**PROMPT**: Restate word for word the entries below, starting with the line with "in the current" and continuing through the line with "4. Passes the". Include both of those lines and no others.

=== INPUT DATA ===

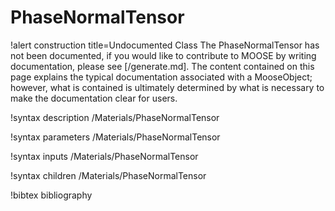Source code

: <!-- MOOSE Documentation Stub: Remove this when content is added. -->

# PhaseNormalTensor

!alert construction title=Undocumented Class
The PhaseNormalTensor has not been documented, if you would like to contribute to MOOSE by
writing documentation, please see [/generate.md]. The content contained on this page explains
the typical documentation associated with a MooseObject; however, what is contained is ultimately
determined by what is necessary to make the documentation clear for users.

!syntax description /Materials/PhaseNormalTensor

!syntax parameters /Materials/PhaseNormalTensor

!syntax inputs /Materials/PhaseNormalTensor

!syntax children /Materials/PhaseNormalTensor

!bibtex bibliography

===
=== INPUT DATA ===

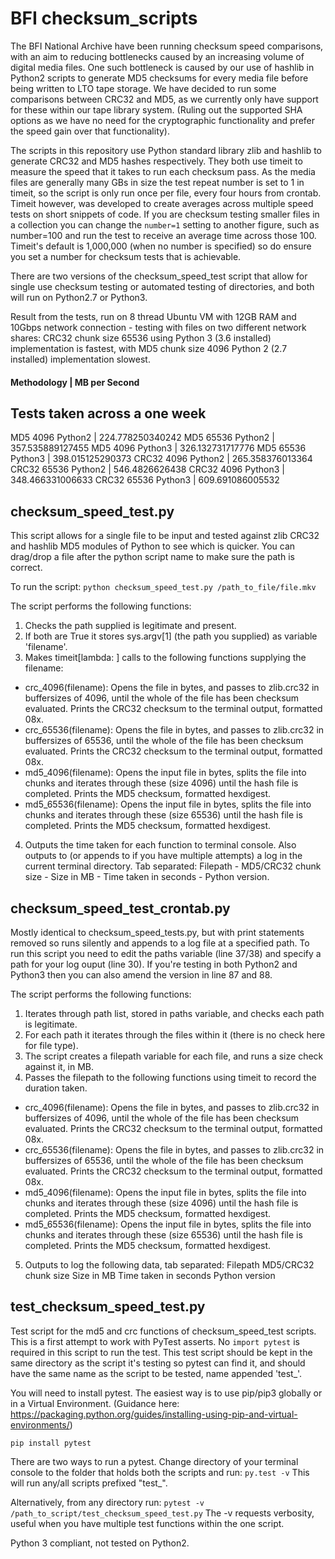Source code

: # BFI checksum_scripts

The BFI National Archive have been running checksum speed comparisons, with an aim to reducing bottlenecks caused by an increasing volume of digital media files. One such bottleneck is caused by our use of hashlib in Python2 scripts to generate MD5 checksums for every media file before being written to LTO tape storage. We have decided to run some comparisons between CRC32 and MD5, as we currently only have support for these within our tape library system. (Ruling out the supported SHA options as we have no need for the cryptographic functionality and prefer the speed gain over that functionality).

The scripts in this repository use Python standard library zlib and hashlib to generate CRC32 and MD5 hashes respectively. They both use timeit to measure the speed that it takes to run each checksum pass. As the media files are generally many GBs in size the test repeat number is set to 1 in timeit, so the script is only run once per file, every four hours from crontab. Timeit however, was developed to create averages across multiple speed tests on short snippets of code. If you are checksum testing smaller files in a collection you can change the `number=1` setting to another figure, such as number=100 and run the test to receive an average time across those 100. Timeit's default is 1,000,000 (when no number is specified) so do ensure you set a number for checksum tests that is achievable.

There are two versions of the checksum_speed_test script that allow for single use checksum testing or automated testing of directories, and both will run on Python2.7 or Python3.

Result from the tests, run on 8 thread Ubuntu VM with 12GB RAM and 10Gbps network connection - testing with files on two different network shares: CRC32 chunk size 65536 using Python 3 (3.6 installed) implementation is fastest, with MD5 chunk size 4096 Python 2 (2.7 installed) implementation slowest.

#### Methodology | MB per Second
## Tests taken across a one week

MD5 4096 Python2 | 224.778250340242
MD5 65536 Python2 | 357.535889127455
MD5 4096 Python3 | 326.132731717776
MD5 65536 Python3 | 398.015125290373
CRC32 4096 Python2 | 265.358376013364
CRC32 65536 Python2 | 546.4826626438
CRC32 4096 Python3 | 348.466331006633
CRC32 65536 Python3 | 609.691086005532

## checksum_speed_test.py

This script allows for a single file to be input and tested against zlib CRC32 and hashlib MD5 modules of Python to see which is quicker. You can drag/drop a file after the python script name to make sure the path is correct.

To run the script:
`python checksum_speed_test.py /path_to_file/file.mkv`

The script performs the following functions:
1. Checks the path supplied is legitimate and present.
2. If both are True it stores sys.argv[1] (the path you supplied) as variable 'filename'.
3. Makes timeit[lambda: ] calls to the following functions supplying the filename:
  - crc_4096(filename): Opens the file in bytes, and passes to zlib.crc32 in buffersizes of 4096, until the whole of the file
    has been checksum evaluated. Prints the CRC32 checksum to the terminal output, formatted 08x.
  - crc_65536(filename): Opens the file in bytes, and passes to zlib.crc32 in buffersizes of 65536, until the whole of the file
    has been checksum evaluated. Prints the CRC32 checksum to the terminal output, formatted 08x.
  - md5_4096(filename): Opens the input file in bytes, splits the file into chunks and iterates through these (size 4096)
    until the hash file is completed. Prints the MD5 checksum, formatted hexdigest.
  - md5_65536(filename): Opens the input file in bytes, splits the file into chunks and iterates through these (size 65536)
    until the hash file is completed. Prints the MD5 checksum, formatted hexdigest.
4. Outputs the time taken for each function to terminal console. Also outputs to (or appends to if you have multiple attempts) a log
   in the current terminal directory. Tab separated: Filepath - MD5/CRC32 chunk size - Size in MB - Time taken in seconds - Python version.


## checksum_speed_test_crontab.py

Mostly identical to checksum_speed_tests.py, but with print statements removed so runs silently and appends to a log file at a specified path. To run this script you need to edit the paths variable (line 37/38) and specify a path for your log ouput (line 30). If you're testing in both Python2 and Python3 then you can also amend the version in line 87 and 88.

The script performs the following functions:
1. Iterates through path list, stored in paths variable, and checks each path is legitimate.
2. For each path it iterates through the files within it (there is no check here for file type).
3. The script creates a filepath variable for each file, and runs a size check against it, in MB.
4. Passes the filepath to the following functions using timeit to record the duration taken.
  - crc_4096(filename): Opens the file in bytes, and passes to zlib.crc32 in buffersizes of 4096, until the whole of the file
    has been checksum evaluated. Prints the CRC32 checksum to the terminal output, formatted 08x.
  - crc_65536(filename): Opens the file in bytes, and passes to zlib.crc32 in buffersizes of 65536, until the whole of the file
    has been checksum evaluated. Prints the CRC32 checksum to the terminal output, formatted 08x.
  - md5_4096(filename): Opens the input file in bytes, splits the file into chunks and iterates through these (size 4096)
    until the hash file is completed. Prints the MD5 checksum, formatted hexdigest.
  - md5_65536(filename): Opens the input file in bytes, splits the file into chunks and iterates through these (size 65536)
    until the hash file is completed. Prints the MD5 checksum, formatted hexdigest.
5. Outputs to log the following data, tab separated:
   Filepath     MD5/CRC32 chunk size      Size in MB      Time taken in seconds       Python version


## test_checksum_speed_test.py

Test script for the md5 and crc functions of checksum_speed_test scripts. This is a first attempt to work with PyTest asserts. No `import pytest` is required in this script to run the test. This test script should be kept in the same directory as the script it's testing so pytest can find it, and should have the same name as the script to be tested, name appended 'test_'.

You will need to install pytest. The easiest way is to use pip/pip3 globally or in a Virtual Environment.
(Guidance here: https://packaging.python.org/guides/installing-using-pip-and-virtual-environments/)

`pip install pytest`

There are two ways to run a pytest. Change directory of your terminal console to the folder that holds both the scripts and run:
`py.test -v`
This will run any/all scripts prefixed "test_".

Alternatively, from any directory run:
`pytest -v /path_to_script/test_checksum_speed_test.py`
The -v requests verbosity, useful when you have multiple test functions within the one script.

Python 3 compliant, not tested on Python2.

===

**RESPONSE BOX**:
   in the current terminal directory. Tab separated: Filepath - MD5/CRC32 chunk size - Size in MB - Time taken in seconds - Python version.


## checksum_speed_test_crontab.py

Mostly identical to checksum_speed_tests.py, but with print statements removed so runs silently and appends to a log file at a specified path. To run this script you need to edit the paths variable (line 37/38) and specify a path for your log ouput (line 30). If you're testing in both Python2 and Python3 then you can also amend the version in line 87 and 88.

The script performs the following functions:
1. Iterates through path list, stored in paths variable, and checks each path is legitimate.
2. For each path it iterates through the files within it (there is no check here for file type).
3. The script creates a filepath variable for each file, and runs a size check against it, in MB.
4. Passes the filepath to the following functions using timeit to record the duration taken.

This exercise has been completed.